Tradition links the angelic help in this hour with the person of St. Michael, who again is seen by some, like Cornelius a Lapide, as the "Prince of the Heavenly hosts" and therefore as the companion of Joshua and Israel, referred to in Josh 5,14. In this context, Peter Kreeft points out the need of attention to the holy Angels: "Perhaps the Angels are there to remind us, like soldiers in uniform ... that war seems to be coming to a head or making a fundamental turn right now ... Just when the enemy is making a great counterattack, we start forgetting we're on a battlefield at all!" (P. Kreeft, Angels, 19)

4. How do they fight, how do they help us? In that hour, they refuse the destructive influences of the fallen Angels, who know so well that it is a matter of an irreversible decision, and therefore know the importance of that hour! They remind man of the divine graces, of God's mercy and love throughout one's entire life. Then, they become man's defenders, imploring the grace of God to cover the gaps left by our omitted works; they remind God of His mercy and present the most Precious Blood of His Son in order to repair our failures. And yet, if necessary, they can become man's accusers as well, if the Divine Dignity and Holiness demand it!

This explains the great help of the Angels during man's life: They never are content with a half-done-work, or with a half-made-life! From the holy Angels we receive the light to judge our lives from the divine perspective. We are challenged to decide always more consciously, in a more and more definitive way, so that we might not need to correct our course later on. To help us in this, the holy Angels indicate to the fruits of our words and deeds (cf. Mt 7,16-20).

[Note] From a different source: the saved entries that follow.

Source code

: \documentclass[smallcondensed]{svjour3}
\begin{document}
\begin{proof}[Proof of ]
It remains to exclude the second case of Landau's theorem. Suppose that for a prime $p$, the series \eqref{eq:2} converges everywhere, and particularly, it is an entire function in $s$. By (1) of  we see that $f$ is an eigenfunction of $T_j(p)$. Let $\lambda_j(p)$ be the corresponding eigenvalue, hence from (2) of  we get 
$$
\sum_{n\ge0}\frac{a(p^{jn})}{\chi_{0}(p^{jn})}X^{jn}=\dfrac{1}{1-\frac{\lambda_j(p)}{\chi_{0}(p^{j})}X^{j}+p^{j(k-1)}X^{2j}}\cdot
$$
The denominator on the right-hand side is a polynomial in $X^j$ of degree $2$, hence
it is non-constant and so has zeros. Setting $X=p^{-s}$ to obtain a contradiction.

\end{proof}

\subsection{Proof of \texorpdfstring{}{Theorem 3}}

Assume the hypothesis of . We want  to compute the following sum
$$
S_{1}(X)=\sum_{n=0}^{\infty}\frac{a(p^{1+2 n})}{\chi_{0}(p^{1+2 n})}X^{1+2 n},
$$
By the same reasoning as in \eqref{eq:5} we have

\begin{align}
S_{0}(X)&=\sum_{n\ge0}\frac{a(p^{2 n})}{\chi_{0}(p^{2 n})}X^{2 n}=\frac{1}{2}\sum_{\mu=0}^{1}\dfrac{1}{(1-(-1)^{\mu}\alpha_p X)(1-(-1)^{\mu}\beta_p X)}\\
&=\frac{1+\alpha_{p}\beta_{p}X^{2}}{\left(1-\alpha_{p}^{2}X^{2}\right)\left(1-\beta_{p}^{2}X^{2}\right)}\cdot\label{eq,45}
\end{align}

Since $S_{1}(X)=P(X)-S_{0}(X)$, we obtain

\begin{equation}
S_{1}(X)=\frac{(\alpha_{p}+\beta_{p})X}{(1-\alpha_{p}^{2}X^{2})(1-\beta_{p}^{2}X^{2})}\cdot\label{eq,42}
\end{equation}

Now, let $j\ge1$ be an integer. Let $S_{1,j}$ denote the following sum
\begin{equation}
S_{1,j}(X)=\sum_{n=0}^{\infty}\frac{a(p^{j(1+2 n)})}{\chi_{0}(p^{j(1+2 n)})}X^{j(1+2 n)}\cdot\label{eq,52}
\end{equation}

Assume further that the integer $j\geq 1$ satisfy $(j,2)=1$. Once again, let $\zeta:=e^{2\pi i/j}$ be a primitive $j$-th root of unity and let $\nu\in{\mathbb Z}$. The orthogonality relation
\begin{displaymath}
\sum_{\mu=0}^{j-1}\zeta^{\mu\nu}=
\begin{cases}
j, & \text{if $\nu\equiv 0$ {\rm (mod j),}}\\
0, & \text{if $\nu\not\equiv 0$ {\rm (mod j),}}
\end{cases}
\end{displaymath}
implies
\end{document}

The conquest of the Promised Land must have been an great war, as it is when a soul enters the eternal promise. Do we believe in the presence of our holy Angels and invoke them? Do we direct our attention to them when we look for help in our needs? Do we believe that man finds the deep rest and peace of soul only in union with God? Do we ask the holy Angel in decisive moments for his orientation? Do we think and decide in terms of eternity? - May the holy Angel remind us constantly of death and of the presence of the Living God, so that we spiritually recoil from any disobedience to His will in the future and, thus, surely save our souls.